Write out every record exactly as it appears. Skip the pictures.

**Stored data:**
[Start of Attachment]
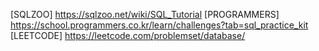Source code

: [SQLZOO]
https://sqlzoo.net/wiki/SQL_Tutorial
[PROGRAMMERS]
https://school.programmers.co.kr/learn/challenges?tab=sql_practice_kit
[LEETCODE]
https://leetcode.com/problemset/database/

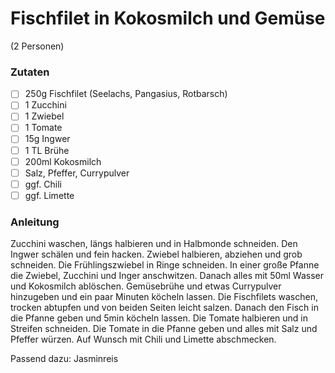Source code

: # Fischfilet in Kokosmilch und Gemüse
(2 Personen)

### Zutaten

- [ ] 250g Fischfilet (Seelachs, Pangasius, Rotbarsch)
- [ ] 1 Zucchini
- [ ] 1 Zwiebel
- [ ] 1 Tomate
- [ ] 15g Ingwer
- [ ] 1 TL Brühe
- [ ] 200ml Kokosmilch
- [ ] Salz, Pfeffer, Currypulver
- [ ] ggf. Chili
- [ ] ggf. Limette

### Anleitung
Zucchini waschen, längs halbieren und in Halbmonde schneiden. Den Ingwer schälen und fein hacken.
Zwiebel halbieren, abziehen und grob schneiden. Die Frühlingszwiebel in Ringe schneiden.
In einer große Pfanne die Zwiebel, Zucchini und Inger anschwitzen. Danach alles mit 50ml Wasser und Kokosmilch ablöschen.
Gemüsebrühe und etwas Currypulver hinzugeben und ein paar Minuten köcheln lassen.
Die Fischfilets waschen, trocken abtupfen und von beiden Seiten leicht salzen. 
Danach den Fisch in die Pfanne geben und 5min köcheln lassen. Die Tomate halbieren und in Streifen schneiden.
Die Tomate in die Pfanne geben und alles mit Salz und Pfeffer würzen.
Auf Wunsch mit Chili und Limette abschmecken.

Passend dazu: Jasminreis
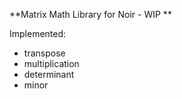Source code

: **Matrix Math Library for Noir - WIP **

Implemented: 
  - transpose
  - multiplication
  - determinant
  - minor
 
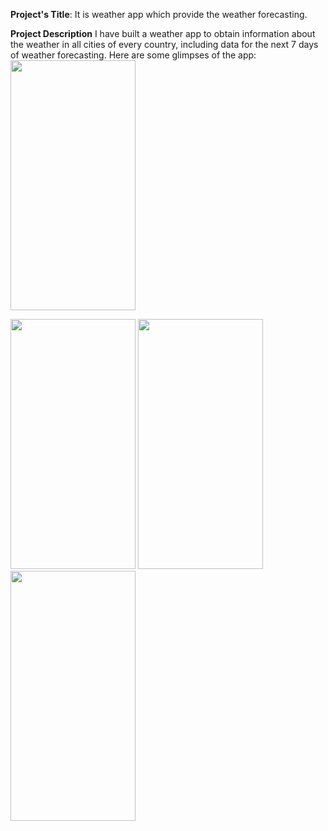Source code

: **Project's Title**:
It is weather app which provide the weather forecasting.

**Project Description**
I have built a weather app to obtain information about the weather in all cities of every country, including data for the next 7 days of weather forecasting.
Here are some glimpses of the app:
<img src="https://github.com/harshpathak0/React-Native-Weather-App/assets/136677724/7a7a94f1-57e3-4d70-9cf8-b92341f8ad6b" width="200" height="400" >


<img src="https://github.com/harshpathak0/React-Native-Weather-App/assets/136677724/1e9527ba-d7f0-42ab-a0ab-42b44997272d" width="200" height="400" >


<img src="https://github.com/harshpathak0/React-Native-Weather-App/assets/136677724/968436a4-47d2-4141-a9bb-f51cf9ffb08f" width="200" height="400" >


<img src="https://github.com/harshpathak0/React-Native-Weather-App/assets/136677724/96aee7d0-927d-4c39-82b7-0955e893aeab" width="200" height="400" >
[End of Attachment]
**SOLVED EXERCISE:**
Source code

: [SQLZOO]
https://sqlzoo.net/wiki/SQL_Tutorial
[PROGRAMMERS]
https://school.programmers.co.kr/learn/challenges?tab=sql_practice_kit
[LEETCODE]
https://leetcode.com/problemset/database/

Source code

: # Fischfilet in Kokosmilch und Gemüse
(2 Personen)

### Zutaten

- [ ] 250g Fischfilet (Seelachs, Pangasius, Rotbarsch)
- [ ] 1 Zucchini
- [ ] 1 Zwiebel
- [ ] 1 Tomate
- [ ] 15g Ingwer
- [ ] 1 TL Brühe
- [ ] 200ml Kokosmilch
- [ ] Salz, Pfeffer, Currypulver
- [ ] ggf. Chili
- [ ] ggf. Limette

### Anleitung
Zucchini waschen, längs halbieren und in Halbmonde schneiden. Den Ingwer schälen und fein hacken.
Zwiebel halbieren, abziehen und grob schneiden. Die Frühlingszwiebel in Ringe schneiden.
In einer große Pfanne die Zwiebel, Zucchini und Inger anschwitzen. Danach alles mit 50ml Wasser und Kokosmilch ablöschen.
Gemüsebrühe und etwas Currypulver hinzugeben und ein paar Minuten köcheln lassen.
Die Fischfilets waschen, trocken abtupfen und von beiden Seiten leicht salzen. 
Danach den Fisch in die Pfanne geben und 5min köcheln lassen. Die Tomate halbieren und in Streifen schneiden.
Die Tomate in die Pfanne geben und alles mit Salz und Pfeffer würzen.
Auf Wunsch mit Chili und Limette abschmecken.

Passend dazu: Jasminreis
Source code

: **Matrix Math Library for Noir - WIP **

Implemented: 
  - transpose
  - multiplication
  - determinant
  - minor
 
Source code

: **Project's Title**:
It is weather app which provide the weather forecasting.

**Project Description**
I have built a weather app to obtain information about the weather in all cities of every country, including data for the next 7 days of weather forecasting.
Here are some glimpses of the app:
<img src="https://github.com/harshpathak0/React-Native-Weather-App/assets/136677724/7a7a94f1-57e3-4d70-9cf8-b92341f8ad6b" width="200" height="400" >


<img src="https://github.com/harshpathak0/React-Native-Weather-App/assets/136677724/1e9527ba-d7f0-42ab-a0ab-42b44997272d" width="200" height="400" >


<img src="https://github.com/harshpathak0/React-Native-Weather-App/assets/136677724/968436a4-47d2-4141-a9bb-f51cf9ffb08f" width="200" height="400" >


<img src="https://github.com/harshpathak0/React-Native-Weather-App/assets/136677724/96aee7d0-927d-4c39-82b7-0955e893aeab" width="200" height="400" >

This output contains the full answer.